Le réaliste est défini par lui comme visant à reproduire les phénomènes extérieurs de la nature, tandis que l'idéaliste est l'homme qui imagine des choses intéressantes et belles.
Mais, en les définissant, il n'a point voulu les séparer.
Le véritable artiste est un réaliste, car il reconnaît un monde externe de vérité, et un idéaliste, car il fait un choix, il abstrait, il a la faculté d'individualiser.
Il est fatal de s'en tenir au dehors du monde de la nature, mais il n'est pas moins fatal de se borner à reproduire les faits.
L'art, en un mot, ne doit point se borner à présenter tout simplement un miroir à la nature, car il est re-création plutôt que reflet; il n'est point une redite, mais plutôt un chant nouveau.
Et quant au fini, il ne faut point le confondre avec le soin du travail.
Une peinture, dit M. Image, a du fini quand les moyens de forme et de couleur employés par l'artiste sont adéquats à l'expression de l'intention de l'artiste.
Sur cette définition et une péroraison en rapport avec la circonstance, il a clos cette conférence intéressante et intellectuelle.
Alors de légers rafraîchissements furent servis à l'auditoire, et l'école de critique five-o'clock tea se mit très en avant.
De certain côté, on commenta assez sévèrement la liberté absolue de M. Image à l'égard du dogmatisme, de l'affirmation personnelle, et un jeune gentleman déclara qu'une modestie aussi vertueuse que celle du conférencier pouvait aisément tourner à la pose la plus blâmable.
Néanmoins tout le monde fut extrêmement satisfait d'apprendre que l'art n'a plus désormais pour devoir de tenir le miroir à la nature, et les quelques Philistins, qui ne partageaient pas cette manière de voir, furent punis par ce châtiment qui est, de tous les châtiments le plus terrible, le dédain des gens de haute culture.
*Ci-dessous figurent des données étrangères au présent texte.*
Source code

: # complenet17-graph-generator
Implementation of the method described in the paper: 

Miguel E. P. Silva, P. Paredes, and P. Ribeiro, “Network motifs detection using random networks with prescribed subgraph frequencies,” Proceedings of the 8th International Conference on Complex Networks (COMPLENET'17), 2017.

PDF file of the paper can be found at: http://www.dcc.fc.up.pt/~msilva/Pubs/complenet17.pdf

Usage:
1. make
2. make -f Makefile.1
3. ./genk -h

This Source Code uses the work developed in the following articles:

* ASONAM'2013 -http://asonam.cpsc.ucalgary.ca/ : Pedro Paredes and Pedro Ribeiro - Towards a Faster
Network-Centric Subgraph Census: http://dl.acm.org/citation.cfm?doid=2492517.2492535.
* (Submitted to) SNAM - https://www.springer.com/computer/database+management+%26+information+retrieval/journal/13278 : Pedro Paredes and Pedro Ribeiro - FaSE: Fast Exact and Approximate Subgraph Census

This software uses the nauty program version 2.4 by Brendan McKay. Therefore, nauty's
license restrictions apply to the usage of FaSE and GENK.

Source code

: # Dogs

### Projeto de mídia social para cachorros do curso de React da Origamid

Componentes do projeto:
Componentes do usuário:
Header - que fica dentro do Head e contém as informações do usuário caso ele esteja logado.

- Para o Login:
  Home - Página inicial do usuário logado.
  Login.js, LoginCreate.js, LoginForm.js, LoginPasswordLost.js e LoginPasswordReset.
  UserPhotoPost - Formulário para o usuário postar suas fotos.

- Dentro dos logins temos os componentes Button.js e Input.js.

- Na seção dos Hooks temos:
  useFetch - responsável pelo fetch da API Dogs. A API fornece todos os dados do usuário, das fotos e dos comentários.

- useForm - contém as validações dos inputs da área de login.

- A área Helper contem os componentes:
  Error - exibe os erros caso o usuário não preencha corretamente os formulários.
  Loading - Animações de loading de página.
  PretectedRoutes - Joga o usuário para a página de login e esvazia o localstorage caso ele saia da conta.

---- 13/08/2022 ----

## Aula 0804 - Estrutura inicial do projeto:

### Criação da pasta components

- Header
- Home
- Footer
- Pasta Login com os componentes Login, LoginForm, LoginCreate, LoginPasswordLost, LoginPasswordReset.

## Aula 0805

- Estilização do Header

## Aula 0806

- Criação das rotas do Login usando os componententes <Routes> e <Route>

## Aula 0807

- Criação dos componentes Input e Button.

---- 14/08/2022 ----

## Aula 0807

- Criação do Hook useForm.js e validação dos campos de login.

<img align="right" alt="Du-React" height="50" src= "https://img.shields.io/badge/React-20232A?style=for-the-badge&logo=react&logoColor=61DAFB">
La troisième conférence de M. Image aura lieu le 21 janvier, et sans doute elle réunira un nombreux public, car les sujets annoncés sont pleins d'intérêt, et bien que la «raison unie à la douceur» ne convertisse pas toujours, toujours elle charme.
Vénus ou Victoire?[18]
Il est, en archéologie, certains problèmes qui paraissent offrir un intérêt vraiment romanesque.
De ce nombre, et au premier rang, se trouve la question de la statue dite: la Vénus de Milo.
Qu'est-elle, cette déesse de marbre mutilée, qu'aimait Gautier, devant laquelle Heine pliait le genou?
Quel sculpteur l'a taillée, et pour quel sanctuaire?
Quelles mains l'ont murée dans cette niche grossière où la découvrit le paysan de Milo?
Quel symbole de sa divinité tenait-elle?
Était-ce une pomme d'or ou un bouclier de bronze?
Où est sa cité, quel était son nom parmi les Dieux et les hommes?
Le dernier auteur, qui ait écrit sur ce sujet, est M. Stillman qui, dans un livre fort intéressant, récemment publié en Amérique,[19] soutient que l'œuvre d'art en question n'est point Aphrodite, fille de la mer, née de l'écume, mais qu'elle n'est autre que cette même victoire sans ailes qui se dressait jadis, dans l'édicule, en dehors des portes de l'Acropole d'Athènes.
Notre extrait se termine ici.